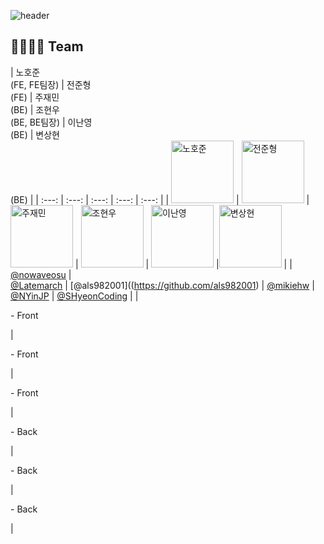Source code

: ![header](https://capsule-render.vercel.app/api?type=waving&color=gradient&text=Early%20Bird&height=350&fontSize=100&animation=twinkling)

## 👨‍👩‍👧‍👦 Team
| 노호준<br>(FE, FE팀장) | 전준형<br>(FE) | 주재민<br>(BE) | 조현우<br>(BE, BE팀장) | 이난영<br>(BE) | 변상현<br>(BE) |
| :---: | :---: | :---: | :---: | :---: |
| <img alt="노호준" src="https://avatars.githubusercontent.com/u/82007474?v=4" height="100" width="100"> | <img alt="전준형" src="https://avatars.githubusercontent.com/u/73418661?v=4" height="100" width="100"> | <img alt="주재민" src="https://avatars.githubusercontent.com/u/69967974?v=4" height="100" width="100"> | <img alt="조현우" src="https://avatars.githubusercontent.com/u/108291609?v=4" height="100" width="100"> | <img alt="이난영" src="https://user-images.githubusercontent.com/105438919/231340701-35c55757-2adf-427e-91d6-d4845a5ce3da.png" height="100" width="100"> |<img alt="변상현" src="https://avatars.githubusercontent.com/u/103120984?v=4" height="100" width="100"> |
| [@nowaveosu](https://github.com/nowaveosu) |   
[@Latemarch](https://github.com/Latemarch) | 
[@als982001]((https://github.com/als982001) | 
[@mikiehw](https://github.com/mikiehw) | 
[@NYinJP](https://github.com/NYinJP) |
[@SHyeonCoding](https://github.com/SHyeonCoding) |
|<p align="left">- Front </p>|
<p align="left">- Front </p>|
<p align="left">- Front </p>|
<p align="left">- Back </p>|
<p align="left">- Back </p>|
<p align="left">- Back </p>|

────────────────

[Assignment]: Copy out all of the data word for word. Do not carry over any picture.

[Response]:
Source code

: ![header](https://capsule-render.vercel.app/api?type=waving&color=gradient&text=Early%20Bird&height=350&fontSize=100&animation=twinkling)

## 👨‍👩‍👧‍👦 Team
| 노호준<br>(FE, FE팀장) | 전준형<br>(FE) | 주재민<br>(BE) | 조현우<br>(BE, BE팀장) | 이난영<br>(BE) | 변상현<br>(BE) |
| :---: | :---: | :---: | :---: | :---: |
| <img alt="노호준" src="https://avatars.githubusercontent.com/u/82007474?v=4" height="100" width="100"> | <img alt="전준형" src="https://avatars.githubusercontent.com/u/73418661?v=4" height="100" width="100"> | <img alt="주재민" src="https://avatars.githubusercontent.com/u/69967974?v=4" height="100" width="100"> | <img alt="조현우" src="https://avatars.githubusercontent.com/u/108291609?v=4" height="100" width="100"> | <img alt="이난영" src="https://user-images.githubusercontent.com/105438919/231340701-35c55757-2adf-427e-91d6-d4845a5ce3da.png" height="100" width="100"> |<img alt="변상현" src="https://avatars.githubusercontent.com/u/103120984?v=4" height="100" width="100"> |
| [@nowaveosu](https://github.com/nowaveosu) |   
[@Latemarch](https://github.com/Latemarch) | 
[@als982001]((https://github.com/als982001) | 
[@mikiehw](https://github.com/mikiehw) | 
[@NYinJP](https://github.com/NYinJP) |
[@SHyeonCoding](https://github.com/SHyeonCoding) |
|<p align="left">- Front </p>|
<p align="left">- Front </p>|
<p align="left">- Front </p>|
<p align="left">- Back </p>|
<p align="left">- Back </p>|
<p align="left">- Back </p>|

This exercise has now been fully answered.